ABL Bio’s Bispecific EGFR/MUC1 ADC, ABL209, Progresses in US Phase 1 Trial, Preclinical Data Presented at World ADC Korea

Seoul Economic Daily South Korea

Overview

ABL Bio unveiled preclinical data for its bispecific ADC candidate, ABL209 (NEOK002), currently in US Phase 1 clinical trials, at the 5th World ADC South Korea 2026. ABL209 targets both EGFR and MUC1 with a topoisomerase I inhibitor payload, designed to enhance the therapeutic index and overcome limitations of monospecific ADCs by maximizing anti-cancer efficacy in heterogeneous tumors while reducing toxicity to normal cells. The presented preclinical data demonstrated robust anti-tumor activity and a favorable toxicity profile, indicating significant potential for next-generation ADC development.

In Depth

Key Findings

ABL Bio presented compelling preclinical data for its bispecific Antibody-Drug Conjugate (ADC) candidate, ABL209 (NEOK002), at the 5th World ADC South Korea 2026. ABL209 is currently undergoing Phase 1 clinical trials in the United States, positioning it as a leading next-generation ADC designed to address tumor heterogeneity and enhance therapeutic outcomes in cancer treatment.

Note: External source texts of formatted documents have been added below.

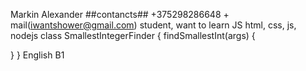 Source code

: Markin Alexander
##contancts##
+375298286648 + mail(iwantshower@gmail.com)
student, want to learn JS
html, css, js, nodejs
class SmallestIntegerFinder {
  findSmallestInt(args) {
    
  }
}
English B1
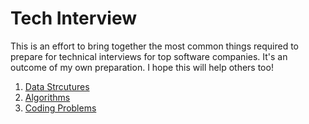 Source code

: # Tech Interview  

This is an effort to bring together the most common things required to prepare for technical interviews for top software companies. It's an outcome of my own preparation. I hope this will help others too!  

1. [Data Strcutures](./data-structures/README.md)  
2. [Algorithms](./algorithms/README.md)  
3. [Coding Problems](./coding-problems/README.md) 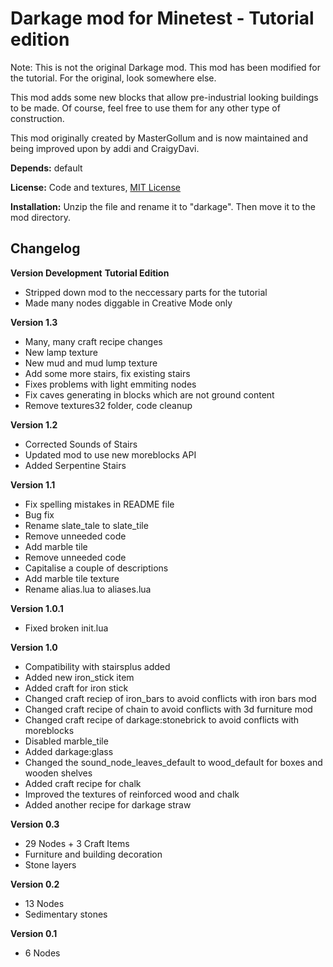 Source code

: # Darkage mod for Minetest - Tutorial edition

Note: This is not the original Darkage mod. This mod has been modified for the tutorial.
For the original, look somewhere else.

This mod adds some new blocks that allow pre-industrial looking buildings to be made.
Of course, feel free to use them for any other type of construction.

This mod originally created by MasterGollum and is now maintained and being improved upon by addi and CraigyDavi.

**Depends:** default

**License:** Code and textures, [MIT License](https://mit-license.org/)

**Installation:** Unzip the file and rename it to "darkage". Then move it to the mod directory.

## Changelog
**Version Development**
**Tutorial Edition**
* Stripped down mod to the neccessary parts for the tutorial
* Made many nodes diggable in Creative Mode only

**Version 1.3**

* Many, many craft recipe changes
* New lamp texture
* New mud and mud lump texture
* Add some more stairs, fix existing stairs
* Fixes problems with light emmiting nodes
* Fix caves generating in blocks which are not ground content
* Remove textures32 folder, code cleanup

**Version 1.2**

* Corrected Sounds of Stairs
* Updated mod to use new moreblocks API
* Added Serpentine Stairs

**Version 1.1**

* Fix spelling mistakes in README file
* Bug fix
* Rename slate_tale to slate_tile
* Remove unneeded code
* Add marble tile
* Remove unneeded code
* Capitalise a couple of descriptions
* Add marble tile texture
* Rename alias.lua to aliases.lua

**Version 1.0.1**

* Fixed broken init.lua

**Version 1.0**

* Compatibility with stairsplus added
* Added new iron_stick item
* Added craft for iron stick
* Changed craft reciep of iron_bars to avoid conflicts with iron bars mod
* Changed craft recipe of chain to avoid conflicts with 3d furniture mod
* Changed craft recipe of darkage:stonebrick to avoid conflicts with moreblocks
* Disabled marble_tile
* Added darkage:glass
* Changed the sound_node_leaves_default to wood_default for boxes and wooden shelves
* Added craft recipe for chalk
* Improved the textures of reinforced wood and chalk
* Added another recipe for darkage straw

**Version 0.3**

* 29 Nodes + 3 Craft Items
* Furniture and building decoration
* Stone layers

**Version 0.2**

* 13 Nodes
* Sedimentary stones

**Version 0.1**

* 6 Nodes
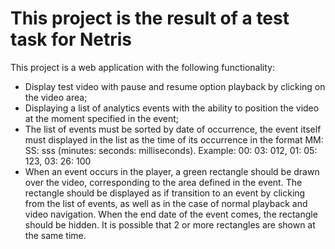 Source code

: # This project is the result of a test task for Netris
This project is a web application with the following functionality:
- Display test video with pause and resume option playback by clicking on the video area;
- Displaying a list of analytics events with the ability to position the video at the moment specified in the event;
- The list of events must be sorted by date of occurrence, the event itself must displayed in the list
  as the time of its occurrence in the format MM: SS: sss (minutes: seconds: milliseconds). 
  Example: 00: 03: 012, 01: 05: 123, 03: 26: 100
- When an event occurs in the player, a green rectangle should be drawn over the video,
  corresponding to the area defined in the event. The rectangle should be displayed as if
  transition to an event by clicking from the list of events, as well as in the case of normal playback and
  video navigation. When the end date of the event comes, the rectangle should be hidden.
  It is possible that 2 or more rectangles are shown at the same time.
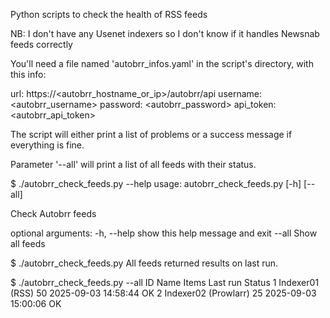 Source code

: Python scripts to check the health of RSS feeds

NB: I don't have any Usenet indexers so I don't know if it handles Newsnab feeds correctly

You'll need a file named 'autobrr_infos.yaml' in the script's directory, with this info:

url: https://<autobrr_hostname_or_ip>/autobrr/api
username: <autobrr_username>
password: <autobrr_password>
api_token: <autobrr_api_token>

The script will either print a list of problems or a success message if everything is fine.

Parameter '--all' will print a list of all feeds with their status.

$ ./autobrr_check_feeds.py --help
usage: autobrr_check_feeds.py [-h] [--all]

Check Autobrr feeds

optional arguments:
  -h, --help  show this help message and exit
  --all       Show all feeds

$ ./autobrr_check_feeds.py
All feeds returned results on last run.

$ ./autobrr_check_feeds.py --all
 ID Name                                      Items Last run            Status
  1 Indexer01 (RSS)                              50 2025-09-03 14:58:44 OK
  2 Indexer02 (Prowlarr)                         25 2025-09-03 15:00:06 OK

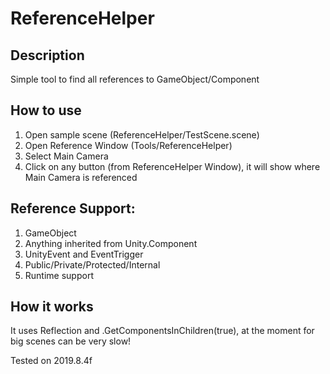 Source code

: # ReferenceHelper
## Description

Simple tool to find all references to GameObject/Component
## How to use
1. Open sample scene (ReferenceHelper/TestScene.scene)
2. Open Reference Window (Tools/ReferenceHelper)
3. Select Main Camera
4. Click on any button (from ReferenceHelper Window), it will show where Main Camera is referenced

## Reference Support:
1. GameObject
2. Anything inherited from Unity.Component
3. UnityEvent and EventTrigger
4. Public/Private/Protected/Internal
5. Runtime support

## How it works
It uses Reflection and .GetComponentsInChildren<Component>(true), at the moment for big scenes can be very slow!

Tested on 2019.8.4f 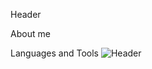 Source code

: Header

About me

Languages and Tools
![Header](https://tenor.com/ru/viewraining-pixel-gamer-pc-gif-16993848) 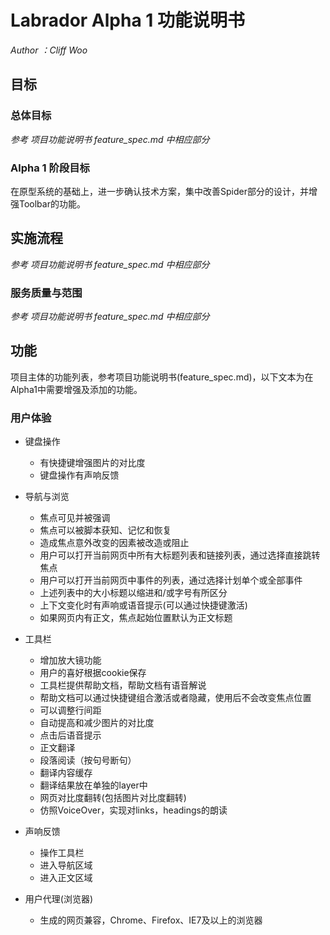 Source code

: # Labrador Alpha 1 功能说明书

  *Author ：Cliff Woo*

## 目标

### 总体目标

*参考 项目功能说明书 feature_spec.md 中相应部分*

### Alpha 1 阶段目标

在原型系统的基础上，进一步确认技术方案，集中改善Spider部分的设计，并增强Toolbar的功能。

## 实施流程

*参考 项目功能说明书 feature_spec.md 中相应部分*

### 服务质量与范围

*参考 项目功能说明书 feature_spec.md 中相应部分*

## 功能

项目主体的功能列表，参考项目功能说明书(feature_spec.md)，以下文本为在Alpha1中需要增强及添加的功能。

### 用户体验

- 键盘操作

  * 有快捷键增强图片的对比度
  * 键盘操作有声响反馈

- 导航与浏览

  * 焦点可见并被强调
  * 焦点可以被脚本获知、记忆和恢复
  * 造成焦点意外改变的因素被改造或阻止
  * 用户可以打开当前网页中所有大标题列表和链接列表，通过选择直接跳转焦点
  * 用户可以打开当前网页中事件的列表，通过选择计划单个或全部事件
  * 上述列表中的大小标题以缩进和/或字号有所区分
  * 上下文变化时有声响或语音提示(可以通过快捷键激活)
  * 如果网页内有正文，焦点起始位置默认为正文标题

  
- 工具栏

  * 增加放大镜功能
  * 用户的喜好根据cookie保存
  * 工具栏提供帮助文档，帮助文档有语音解说
  * 帮助文档可以通过快捷键组合激活或者隐藏，使用后不会改变焦点位置
  * 可以调整行间距
  * 自动提高和减少图片的对比度
  * 点击后语音提示
  * 正文翻译
  * 段落阅读（按句号断句）
  * 翻译内容缓存
  * 翻译结果放在单独的layer中
  * 网页对比度翻转(包括图片对比度翻转)
  * 仿照VoiceOver，实现对links，headings的朗读
  

- 声响反馈

  * 操作工具栏
  * 进入导航区域
  * 进入正文区域

- 用户代理(浏览器)

  * 生成的网页兼容，Chrome、Firefox、IE7及以上的浏览器


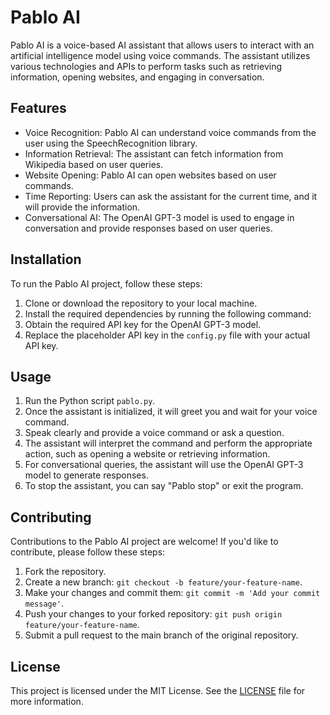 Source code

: # Pablo AI

Pablo AI is a voice-based AI assistant that allows users to interact with an artificial intelligence model using voice commands. The assistant utilizes various technologies and APIs to perform tasks such as retrieving information, opening websites, and engaging in conversation.

## Features

- Voice Recognition: Pablo AI can understand voice commands from the user using the SpeechRecognition library.
- Information Retrieval: The assistant can fetch information from Wikipedia based on user queries.
- Website Opening: Pablo AI can open websites based on user commands.
- Time Reporting: Users can ask the assistant for the current time, and it will provide the information.
- Conversational AI: The OpenAI GPT-3 model is used to engage in conversation and provide responses based on user queries.

## Installation

To run the Pablo AI project, follow these steps:

1. Clone or download the repository to your local machine.
2. Install the required dependencies by running the following command:
3. Obtain the required API key for the OpenAI GPT-3 model.
4. Replace the placeholder API key in the `config.py` file with your actual API key.

## Usage

1. Run the Python script `pablo.py`.
2. Once the assistant is initialized, it will greet you and wait for your voice command.
3. Speak clearly and provide a voice command or ask a question.
4. The assistant will interpret the command and perform the appropriate action, such as opening a website or retrieving information.
5. For conversational queries, the assistant will use the OpenAI GPT-3 model to generate responses.
6. To stop the assistant, you can say "Pablo stop" or exit the program.

## Contributing

Contributions to the Pablo AI project are welcome! If you'd like to contribute, please follow these steps:

1. Fork the repository.
2. Create a new branch: `git checkout -b feature/your-feature-name`.
3. Make your changes and commit them: `git commit -m 'Add your commit message'`.
4. Push your changes to your forked repository: `git push origin feature/your-feature-name`.
5. Submit a pull request to the main branch of the original repository.

## License

This project is licensed under the MIT License. See the [LICENSE](LICENSE) file for more information.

Technical / Clinical Details

ABL209 leverages a bispecific antibody platform that simultaneously targets two prevalent cancer-associated antigens: EGFR (Epidermal Growth Factor Receptor) and MUC1 (Mucin 1). The ADC is conjugated with a topoisomerase I inhibitor as its cytotoxic payload via a protease-cleavable linker. This dual-targeting strategy is engineered to improve tumor-specific drug delivery, thereby reducing off-target toxicity to healthy cells and maximizing anti-cancer efficacy, especially in heterogeneous tumors where single-target approaches may be insufficient. Preclinical studies demonstrated that ABL209 exhibited sub-nanomolar cytotoxicity against dual-positive cells and, crucially, robust bystander killing effects on antigen-negative cells in vitro. In a triple-negative breast cancer (TNBC) patient-derived xenograft (PDX) model, ABL209 achieved complete and sustained tumor regressions, highlighting its potential to overcome challenges posed by heterogeneous antigen expression within tumors. The ongoing Phase 1 trial in the US, managed by ABL Bio’s affiliate Neok Bio, is evaluating the safety, tolerability, pharmacokinetics, and preliminary anti-tumor activity of ABL209.

Background & Context

Antibody-Drug Conjugates (ADCs) have emerged as a powerful class of targeted cancer therapies, combining the specificity of monoclonal antibodies with the potency of cytotoxic drugs. However, the efficacy of conventional monospecific ADCs can be limited by tumor heterogeneity, where not all cancer cells express the target antigen. Bispecific ADCs like ABL209 are designed to overcome this limitation by binding to multiple targets, potentially increasing the therapeutic window and reducing the likelihood of resistance. The development of such next-generation ADCs is critical for addressing unmet needs in solid tumors, including breast cancer, which often exhibit significant heterogeneity.

Strategic Significance & Outlook

The progression of ABL209 into Phase 1 clinical trials in the US, combined with promising preclinical data, signals its significant potential in the highly competitive ADC landscape. This candidate aims to be a first-in-class therapeutic for patients with heterogeneous solid tumors who may not respond optimally to existing single-target therapies. ABL Bio’s strategic focus on a bispecific approach with an established payload mechanism underscores its commitment to innovative cancer treatments. Successful clinical development of ABL209 could lead to a new treatment paradigm, offering improved outcomes for patients with challenging-to-treat cancers and solidifying ABL Bio’s position as a leader in advanced ADC technology.